L'Extraordinaire aventure de GILKY



Mais Gilky ne s’attarda pas longtemps à contempler les hôtes de la mer : elle n’avait vu que trop d’eau ; aussi dirigea-t-elle ses regards avec avidité vers les quelques îlots émergés.

Là aussi, la vie avait pris naissance et avec une exubérance qui déconcerta la petite comète. Comment de rien pouvait-il naitre quelque chose ? Elle réserva ce problème pour y réfléchir tranquillement pendant les quelques milliers d’années qui lui étaient nécessaires pour accomplir son périple. Pour l’instant, l’important était d’observer, ce qu’elle fit avec une ardente curiosité.

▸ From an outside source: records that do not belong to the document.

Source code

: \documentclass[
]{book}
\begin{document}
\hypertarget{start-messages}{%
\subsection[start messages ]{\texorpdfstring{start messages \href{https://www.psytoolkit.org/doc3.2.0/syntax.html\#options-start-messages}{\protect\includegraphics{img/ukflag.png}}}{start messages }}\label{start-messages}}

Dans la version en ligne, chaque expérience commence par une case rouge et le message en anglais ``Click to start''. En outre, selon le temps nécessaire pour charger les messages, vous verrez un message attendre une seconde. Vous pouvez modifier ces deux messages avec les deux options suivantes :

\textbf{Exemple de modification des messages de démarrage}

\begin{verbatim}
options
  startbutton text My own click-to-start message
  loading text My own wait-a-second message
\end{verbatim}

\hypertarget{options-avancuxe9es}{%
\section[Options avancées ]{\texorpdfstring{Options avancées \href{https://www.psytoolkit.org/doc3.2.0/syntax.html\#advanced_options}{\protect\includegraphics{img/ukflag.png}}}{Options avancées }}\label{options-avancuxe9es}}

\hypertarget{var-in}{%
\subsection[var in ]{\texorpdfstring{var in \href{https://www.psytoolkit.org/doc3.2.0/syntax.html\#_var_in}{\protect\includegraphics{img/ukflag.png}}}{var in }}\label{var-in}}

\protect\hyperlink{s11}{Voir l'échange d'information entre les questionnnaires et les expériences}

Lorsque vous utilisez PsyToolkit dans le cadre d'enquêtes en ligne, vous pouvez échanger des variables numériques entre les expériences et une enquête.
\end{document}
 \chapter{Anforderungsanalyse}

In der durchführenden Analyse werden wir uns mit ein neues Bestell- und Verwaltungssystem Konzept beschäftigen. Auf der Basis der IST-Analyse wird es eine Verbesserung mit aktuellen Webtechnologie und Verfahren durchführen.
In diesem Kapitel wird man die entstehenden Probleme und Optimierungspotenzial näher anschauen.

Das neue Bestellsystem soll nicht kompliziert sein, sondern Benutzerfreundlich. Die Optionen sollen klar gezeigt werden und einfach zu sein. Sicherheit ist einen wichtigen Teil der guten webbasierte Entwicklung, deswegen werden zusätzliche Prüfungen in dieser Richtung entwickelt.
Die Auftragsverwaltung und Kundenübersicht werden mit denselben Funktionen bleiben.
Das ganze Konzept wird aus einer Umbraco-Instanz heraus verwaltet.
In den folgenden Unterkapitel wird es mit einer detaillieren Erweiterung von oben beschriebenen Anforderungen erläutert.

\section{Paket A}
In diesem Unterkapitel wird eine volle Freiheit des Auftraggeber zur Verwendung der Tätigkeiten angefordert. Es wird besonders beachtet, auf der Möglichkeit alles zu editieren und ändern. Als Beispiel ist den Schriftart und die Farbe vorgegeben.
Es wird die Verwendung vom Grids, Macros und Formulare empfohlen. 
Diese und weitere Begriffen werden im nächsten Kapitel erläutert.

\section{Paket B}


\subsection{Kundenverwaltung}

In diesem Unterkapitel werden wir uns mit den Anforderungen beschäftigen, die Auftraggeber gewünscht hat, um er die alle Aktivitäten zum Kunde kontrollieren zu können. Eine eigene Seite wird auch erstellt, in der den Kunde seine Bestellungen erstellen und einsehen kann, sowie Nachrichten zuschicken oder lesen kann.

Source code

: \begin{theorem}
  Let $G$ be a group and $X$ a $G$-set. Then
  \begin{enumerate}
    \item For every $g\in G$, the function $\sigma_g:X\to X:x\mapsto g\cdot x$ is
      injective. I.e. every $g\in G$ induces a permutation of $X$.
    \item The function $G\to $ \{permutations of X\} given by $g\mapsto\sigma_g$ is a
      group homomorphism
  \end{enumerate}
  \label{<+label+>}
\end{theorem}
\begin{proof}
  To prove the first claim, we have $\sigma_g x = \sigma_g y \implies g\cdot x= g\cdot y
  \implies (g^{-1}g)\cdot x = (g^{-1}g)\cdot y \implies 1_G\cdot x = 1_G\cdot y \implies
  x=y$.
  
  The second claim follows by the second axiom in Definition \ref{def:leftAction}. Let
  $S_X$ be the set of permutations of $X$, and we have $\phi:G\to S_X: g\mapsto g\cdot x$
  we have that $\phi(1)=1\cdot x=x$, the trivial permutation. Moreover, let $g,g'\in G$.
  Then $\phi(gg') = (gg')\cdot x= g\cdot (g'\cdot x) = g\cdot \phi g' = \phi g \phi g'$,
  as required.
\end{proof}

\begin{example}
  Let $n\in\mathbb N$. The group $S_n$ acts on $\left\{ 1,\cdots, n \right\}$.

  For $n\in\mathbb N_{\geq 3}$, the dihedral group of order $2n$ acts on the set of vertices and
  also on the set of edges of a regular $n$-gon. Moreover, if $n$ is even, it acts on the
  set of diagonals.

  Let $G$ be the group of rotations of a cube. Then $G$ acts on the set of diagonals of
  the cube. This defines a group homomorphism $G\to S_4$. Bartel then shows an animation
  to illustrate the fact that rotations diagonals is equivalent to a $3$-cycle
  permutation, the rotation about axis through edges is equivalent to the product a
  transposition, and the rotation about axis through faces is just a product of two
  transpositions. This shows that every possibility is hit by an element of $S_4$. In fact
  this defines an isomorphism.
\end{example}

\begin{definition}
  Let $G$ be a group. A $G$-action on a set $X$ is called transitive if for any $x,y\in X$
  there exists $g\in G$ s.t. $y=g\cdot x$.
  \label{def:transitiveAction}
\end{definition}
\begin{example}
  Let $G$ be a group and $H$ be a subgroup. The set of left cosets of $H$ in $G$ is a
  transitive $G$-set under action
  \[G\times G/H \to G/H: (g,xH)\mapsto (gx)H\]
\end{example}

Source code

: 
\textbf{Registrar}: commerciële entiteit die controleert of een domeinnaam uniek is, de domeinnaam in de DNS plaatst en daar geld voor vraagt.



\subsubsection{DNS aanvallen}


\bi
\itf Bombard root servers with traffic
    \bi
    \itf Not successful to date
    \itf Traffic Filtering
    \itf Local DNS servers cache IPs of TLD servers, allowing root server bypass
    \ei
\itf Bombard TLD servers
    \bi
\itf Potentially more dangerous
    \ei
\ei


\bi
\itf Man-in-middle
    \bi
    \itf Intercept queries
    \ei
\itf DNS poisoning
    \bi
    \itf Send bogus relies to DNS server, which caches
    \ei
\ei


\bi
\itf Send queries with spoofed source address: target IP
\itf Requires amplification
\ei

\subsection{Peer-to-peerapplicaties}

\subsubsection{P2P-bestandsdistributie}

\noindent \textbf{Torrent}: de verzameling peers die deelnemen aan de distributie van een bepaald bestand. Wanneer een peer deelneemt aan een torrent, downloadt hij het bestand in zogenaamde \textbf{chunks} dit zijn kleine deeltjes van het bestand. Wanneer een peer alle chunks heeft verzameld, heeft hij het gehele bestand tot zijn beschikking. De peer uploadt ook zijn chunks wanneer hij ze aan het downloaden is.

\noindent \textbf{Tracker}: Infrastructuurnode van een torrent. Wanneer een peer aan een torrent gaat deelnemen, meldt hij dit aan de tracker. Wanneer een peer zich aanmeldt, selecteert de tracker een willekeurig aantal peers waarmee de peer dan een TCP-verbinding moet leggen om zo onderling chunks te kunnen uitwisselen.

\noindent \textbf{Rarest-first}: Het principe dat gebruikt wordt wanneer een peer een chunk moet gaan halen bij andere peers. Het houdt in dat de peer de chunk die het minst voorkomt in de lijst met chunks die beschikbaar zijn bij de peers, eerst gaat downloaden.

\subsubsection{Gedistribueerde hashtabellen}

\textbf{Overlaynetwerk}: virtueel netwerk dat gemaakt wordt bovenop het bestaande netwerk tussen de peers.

Il n’y avait pas un mètre carré qui ne fut envahi par une luxuriante végétation. De l’humanité, de la chaleur, de la lumière, un climat toujours égal avaient conduit à une profusion extraordinaire de fougères de toutes tailles et de toutes espèces. Un peu de terre émergeait-elle qu’elle était déjà conquise et les plantes, dans leur ardeur à croître, s’étouffaient les unes les autres.

Au milieu de ce véritable fouillis, Gilky n’aperçut rien de vivant.

« Quelle singulière planète, monologuait-elle, les habitants ne vivent que dans l’eau ! C’est sans doute pour cette raison que l’élément liquide recouvre le globe. Je n’aimerais pas y vivre ! »

Puis elle rit elle-même de cette idée saugrenue. Elle ! Joyau du ciel ! Vivre sur ce modeste et terne sphéroïde qui tournait stupidement en rond ! Elle se rappela qu’elle aussi tournait, mais elle repoussa énergiquement toute comparaison : elle n’était pas tributaire d’un soleil, elle n’avait pas de maître et si elle parcourait les routes du ciel, c’était uniquement pour promener fièrement de par l’univers son étincelante aigrette d’or …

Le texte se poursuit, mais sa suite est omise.